Monday, March 23, 2009

It Would be Hilarious if I Didn't Think He Meant It


Joel has been learning about coins and dollars, and is quite fast at the math involved with money.

He has this toy cash register that my mom gave him a couple years back. It wasn't half as much fun then as it is now that he understands the value of money.
More or less.
The cash register has a battery-operated scanner, an attached microphone, bills and coins, and--sadly--a credit card. (It was cute to see Joel had recently signed his name in cursive across the entire back of it.)

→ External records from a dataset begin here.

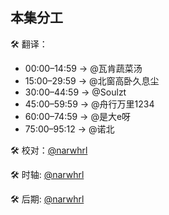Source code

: ## 本集分工

🛠 翻译：

- 00:00–14:59 → @瓦肯蔬菜汤
- 15:00–29:59 → @北窗高卧久息尘
- 30:00–44:59 → @Soulzt
- 45:00–59:59 → @舟行万里1234
- 60:00–74:59 → @是大e呀
- 75:00–95:12 → @诺北

🛠 校对：[@narwhrl](https://github.com/narwhrl)

🛠 时轴: [@narwhrl](https://github.com/narwhrl)

🛠 后期: [@narwhrl](https://github.com/narwhrl)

Saturday morning he asked, "Mom, will you play money with me? I have a store and this is your money. You can buy whatever you want. Spend it all. You have to spend it all before the game ends." He handed me a stack of ones, fives, tens, and twenties about two inches thick.

"Okay, I'll buy this pencil, this mug, a deck of cards, and a pair of shoes."

He rang up each one like this: 1.00, 2.00, .50, and 9.00. All right. Fair enough.
I still had a lot of cash left.

I then bought a half-used scented candle, a napkin holder, a plate, and a piece of fridge art.
Still had a lot of money left. After a few rounds of spending under 15 bucks, and seeing that it could feasibly take till lunch to blow through my bills, I started racking up what I thought would be larger tab.

"I'll buy this atlas which I think is $30--"
"No--my store is cheap. It's only $20." he informed me joyfully.
Rats. I wasn't looking for a bargain.

"Okay, I'll take the piano," I said, hoping to lay out 300 smackers.
"The piano is also twenty dollars," he said.

"What? Are you crazy? The piano and the book cost the same? "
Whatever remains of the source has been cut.